LG, Samsung and Nokia are bypassing Motorola, breathing new market share air. Apple is set to unveil its new touch-screen, music- and video-playing handset, the iPhone. While Motorola is strategically and tactically focused on improving the functionality and features of its RAZR (RAZR2) – iterative improvements – competitors are leapfrogging the RAZR device, or at least matching its style and substance with products of their own.

The result for Motorola has been Q1 (2007) losses and a cell phone market share drop from 22 percent to 17 percent. Commensurate with this has been an upgrade of Nokia by such investment banks as Goldman Sachs, and a downgrade of Motorola stock by at least 10 investment banks, according to Business Week.


What is the bottom line here? Motorola seems to be playing by the rules it knows best: doing things better, or taking what it has and optimizing it.
But sustainable business success also entails doing things differently on a consistent basis. While a company may hit a product design and innovation home run, if it doesn’t have a way to then hit another home run, it will be outrun.
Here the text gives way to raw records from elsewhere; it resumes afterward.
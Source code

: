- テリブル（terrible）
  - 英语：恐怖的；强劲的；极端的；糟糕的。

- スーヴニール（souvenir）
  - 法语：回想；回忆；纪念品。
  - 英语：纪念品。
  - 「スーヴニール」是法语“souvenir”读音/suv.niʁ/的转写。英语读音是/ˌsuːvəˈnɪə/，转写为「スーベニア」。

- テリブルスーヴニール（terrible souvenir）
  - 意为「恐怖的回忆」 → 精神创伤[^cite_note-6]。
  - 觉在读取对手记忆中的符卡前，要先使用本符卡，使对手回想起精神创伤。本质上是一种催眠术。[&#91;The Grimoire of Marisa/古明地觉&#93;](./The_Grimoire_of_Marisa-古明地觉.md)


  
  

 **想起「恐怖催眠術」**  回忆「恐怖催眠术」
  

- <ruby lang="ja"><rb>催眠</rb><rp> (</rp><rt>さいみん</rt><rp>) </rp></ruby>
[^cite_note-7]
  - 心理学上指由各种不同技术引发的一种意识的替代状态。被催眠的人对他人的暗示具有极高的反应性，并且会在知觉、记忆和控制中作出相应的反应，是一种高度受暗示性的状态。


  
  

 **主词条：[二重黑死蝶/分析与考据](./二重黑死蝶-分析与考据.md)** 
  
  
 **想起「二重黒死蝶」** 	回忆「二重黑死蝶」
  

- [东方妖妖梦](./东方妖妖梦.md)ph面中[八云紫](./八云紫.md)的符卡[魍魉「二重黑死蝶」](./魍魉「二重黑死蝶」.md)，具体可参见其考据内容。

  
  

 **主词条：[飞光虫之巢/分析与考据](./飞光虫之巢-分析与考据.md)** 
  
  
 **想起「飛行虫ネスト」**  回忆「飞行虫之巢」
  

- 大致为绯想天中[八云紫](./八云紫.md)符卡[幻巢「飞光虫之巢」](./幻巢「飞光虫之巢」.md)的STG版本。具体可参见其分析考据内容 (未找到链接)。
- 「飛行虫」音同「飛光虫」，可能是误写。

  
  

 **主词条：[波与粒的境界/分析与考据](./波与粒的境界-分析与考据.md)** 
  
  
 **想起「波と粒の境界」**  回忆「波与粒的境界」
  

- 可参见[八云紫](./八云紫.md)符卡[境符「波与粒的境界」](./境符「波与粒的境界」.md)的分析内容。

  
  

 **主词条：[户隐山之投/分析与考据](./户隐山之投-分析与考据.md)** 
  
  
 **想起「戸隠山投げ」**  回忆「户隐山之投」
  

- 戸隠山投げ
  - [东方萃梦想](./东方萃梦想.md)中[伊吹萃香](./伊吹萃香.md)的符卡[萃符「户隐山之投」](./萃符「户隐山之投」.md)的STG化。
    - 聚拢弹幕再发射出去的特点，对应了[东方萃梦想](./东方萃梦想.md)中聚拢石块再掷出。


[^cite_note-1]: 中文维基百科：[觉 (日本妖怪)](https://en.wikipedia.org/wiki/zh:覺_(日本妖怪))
Why is this so difficult, to keep hitting the innovation ball out of the park time after time? For starters, an organization or company has to  selectively abandon the past, and that can be difficult – especially when that selective abandonment might entail cannibalizing a blockbuster product that went from high-priced market leader ($500 in the case of the RAZR) to free giveaway (after incentives) in the space of 36 months!


The biggest problem for Motorola, according to an April 27, 2007 Wall Street Journal Article, is that the company was working “furiously to get a successor phone to market by the second half of 2006, according to people familiar with the matter.” But Motorola failed to do so – it had the right idea but couldn’t execute fast enough.
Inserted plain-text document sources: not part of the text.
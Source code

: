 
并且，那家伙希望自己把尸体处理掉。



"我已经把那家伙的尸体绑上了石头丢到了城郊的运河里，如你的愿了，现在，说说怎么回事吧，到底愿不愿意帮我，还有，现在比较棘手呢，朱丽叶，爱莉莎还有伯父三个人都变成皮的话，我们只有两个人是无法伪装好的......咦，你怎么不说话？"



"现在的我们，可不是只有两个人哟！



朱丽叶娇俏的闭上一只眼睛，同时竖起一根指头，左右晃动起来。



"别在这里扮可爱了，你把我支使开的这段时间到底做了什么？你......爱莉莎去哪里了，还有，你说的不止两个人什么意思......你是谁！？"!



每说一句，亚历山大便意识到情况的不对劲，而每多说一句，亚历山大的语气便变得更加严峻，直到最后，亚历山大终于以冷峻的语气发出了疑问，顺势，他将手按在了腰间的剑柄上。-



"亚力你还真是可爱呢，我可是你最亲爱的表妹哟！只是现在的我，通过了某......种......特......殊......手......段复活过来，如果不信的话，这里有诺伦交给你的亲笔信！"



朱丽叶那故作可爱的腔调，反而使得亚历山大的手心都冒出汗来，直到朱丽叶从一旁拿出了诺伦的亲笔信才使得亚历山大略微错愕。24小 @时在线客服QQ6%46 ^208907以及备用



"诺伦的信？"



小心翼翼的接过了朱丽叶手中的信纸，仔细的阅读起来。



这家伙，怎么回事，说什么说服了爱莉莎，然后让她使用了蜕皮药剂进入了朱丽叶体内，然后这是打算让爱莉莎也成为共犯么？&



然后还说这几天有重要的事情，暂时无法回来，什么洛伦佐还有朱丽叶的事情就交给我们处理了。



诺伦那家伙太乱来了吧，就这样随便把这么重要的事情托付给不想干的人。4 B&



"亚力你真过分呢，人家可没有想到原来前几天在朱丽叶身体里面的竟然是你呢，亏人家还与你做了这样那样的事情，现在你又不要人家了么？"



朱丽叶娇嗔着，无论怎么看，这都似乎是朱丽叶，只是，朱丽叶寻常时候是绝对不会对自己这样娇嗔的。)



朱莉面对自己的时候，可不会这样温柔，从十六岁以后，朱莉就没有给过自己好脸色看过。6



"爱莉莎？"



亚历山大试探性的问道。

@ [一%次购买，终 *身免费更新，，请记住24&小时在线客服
Futurists have been predicting this increased pace-of-change phenomenon for a long time, and each year, more and newer products, business models and processes are created by more players in the global economy. Just doing what you’ve always done better, in other words, is quickly becoming an antiquated notion and a recipe for business failure. See Six Sigma: So Yesterday?


Yes, doing things better and engaging in constant improvement is absolutely necessary for success. But that’s not all. So critical, too, is doing things differently, and having the right culture, systems, methods, tools and people for innovating today – and as soon as that is done beginning the process of outdoing yourself as quickly as possible.